DUP leader Peter Robinson signed a post-dated letter of resignation as First Minister to secure his party’s support for local policing and justice in the north of Ireland, it has emerged.
The letter was introduced to secure the support of the 14 Assembly members who initially rejected the deal on offer at Hillsborough Castle last week.
The letter was given to his party executive to activate if at any point they decide that Sinn Fein had not delivered, enabling the DUP executive - more than 100 people - to pull down the Stormont administration. It has been suggested that the Assembly could be collapsed if there is no agreement on a march by the Protestant Orange Order along Portadown’s nationalist Garvaghy Road this year.
Effectively the mechanism means that Mr Robinson can be removed as First Minister, even if the DUP’s Assembly members still want to retain their positions in the Six-County administration.
It was reported that the letter has been handed to Lord Morrow, the DUP chairman and one of its strongest sceptics of transferring policing and justice powers from Westminster to the Six-County Assembly at Stormont.
In 2001, the then First Minister, Ulster Unionist leader David Trimble, used a similar device in his demands for the Provisional IRA to disarm.

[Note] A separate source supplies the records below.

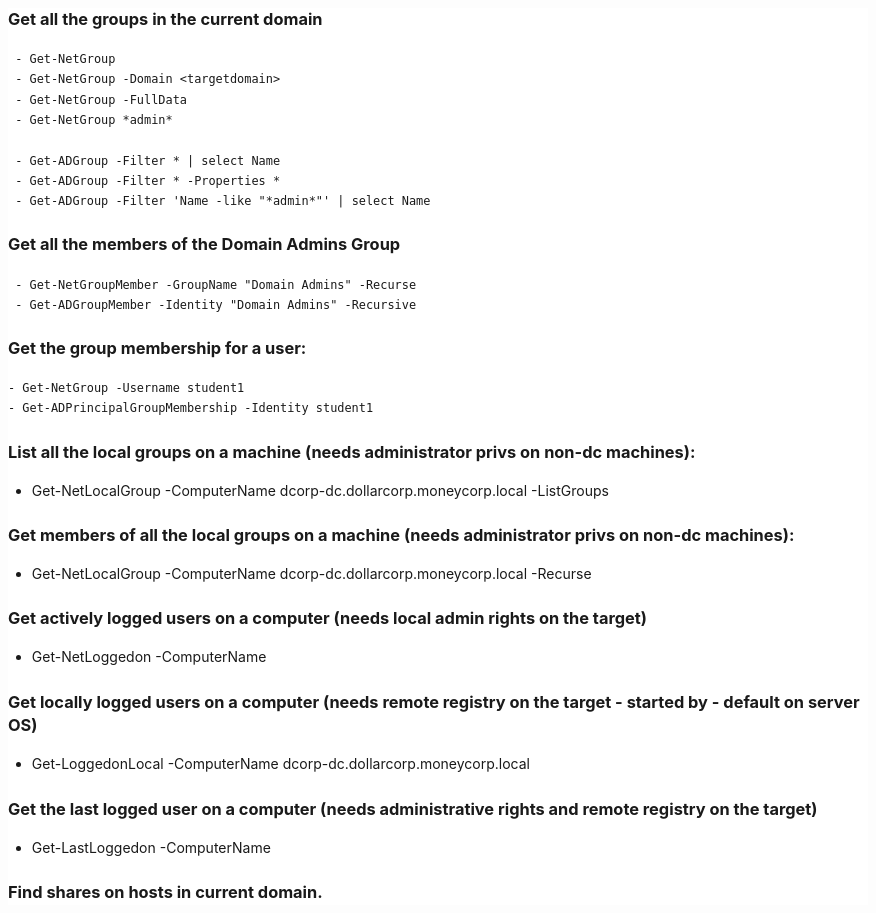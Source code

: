 ### Get all the groups in the current domain

```
 - Get-NetGroup
 - Get-NetGroup -Domain <targetdomain>
 - Get-NetGroup -FullData
 - Get-NetGroup *admin*

 - Get-ADGroup -Filter * | select Name
 - Get-ADGroup -Filter * -Properties * 
 - Get-ADGroup -Filter 'Name -like "*admin*"' | select Name  
```

### Get all the members of the Domain Admins Group 

```
 - Get-NetGroupMember -GroupName "Domain Admins" -Recurse 
 - Get-ADGroupMember -Identity "Domain Admins" -Recursive
```

### Get the group membership for a user:

```
- Get-NetGroup -Username student1
- Get-ADPrincipalGroupMembership -Identity student1
```

### List all the local groups on a machine (needs administrator privs on non-dc machines):

 - Get-NetLocalGroup -ComputerName dcorp-dc.dollarcorp.moneycorp.local -ListGroups

### Get members of all the local groups on a machine (needs administrator privs on non-dc machines):

 - Get-NetLocalGroup -ComputerName dcorp-dc.dollarcorp.moneycorp.local -Recurse

### Get actively logged users on a computer (needs local admin rights on the target)

 - Get-NetLoggedon -ComputerName <servername>

### Get locally logged users on a computer (needs remote registry on the target - started by - default on server OS)

 - Get-LoggedonLocal -ComputerName dcorp-dc.dollarcorp.moneycorp.local 

### Get the last logged user on a computer (needs administrative rights and remote registry on the target)

 - Get-LastLoggedon -ComputerName <servername>

### Find shares on hosts in current domain.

The resignation letter is one of two so-called “additional safeguards” to ensure Sinn Fein do not secure devolved policing and justice in April but then refuse to allow the Parades Commission’s abolition.
A DUP member described the cross-community Assembly vote on devolving policing and justice on March 9 as the “belt” and the letter as the “braces” of the party’s double mechanism for ensuring Sinn Fein’s compliance with what the parties have agreed.
The post-dated resignation letter gave the party’s hardliners confidence that it could, through the collapse of Stormont, enforce the return to Westminster of all devolved powers including policing and justice, if their demands are not met.
Ironically, Robinson last week accused Sinn Fein President Gerry Adams of being hostage to Sinn Fein hardliners when Mr Adams said he could not envisage a situation where a parade could go ahead on the Garvaghy Road in Portadown without the consent of nationalist residents.
The annual summer standoff over the Orange Order march in Portadown led to major and widespread violence in the mid to late nineties, but tension has waned in recent years since the Parades Commission ruled against the contentious parade route.
Mr Adams said that if there was a parade against the wishes of the residents he would be “sitting with them in the middle of the road”.
Mr Robinson accused Mr Adams of moving away from what was agreed at Hillsborough Castle following do-or-die negotiations.
He said the comments were “crass, irresponsible and extremely unhelpful” and “breach both the spirit and the letter” of the principles set out in the Hillsborough Agreement.
“Gerry Adams is looking over his shoulders at dissidents and the most extreme elements in his own ranks,” he said.
“This is not a time for political retreat; it is a time for leadership and a time for progress.”
It was revealed that Presbyterian minister the Rev Mervyn Gibson and former IRA prisoner Sean ‘Spike’ Murray are acting as advisers to the parades working group, set up last week with the task of finding a new solution to the parades issue by the end of the month.
Yesterday Martin McGuinness said it was “not too much to ask” that Orangemen consider never again applying to parade along the Garvaghy Road in light of the serious rioting which resulted during the 1990s.
The Deputy First Minister said the Orange Order should “make a gesture” to residents, adding: “I do not think it is too much to ask given the trouble we have seen on the Garvaghy Road.”
Brendan MacCionnaith, spokesperson for the Garvaghy Road Residents Coalition, pointed out that Orangemen could take the same route back from Drumcree church as the one they take to get there in the annual parade in Portadown.
He said that if there was going to be dialogue “then all the options had to be on the table”.
“The right to freedom of assembly does not equate to an absolute right to march,” he said.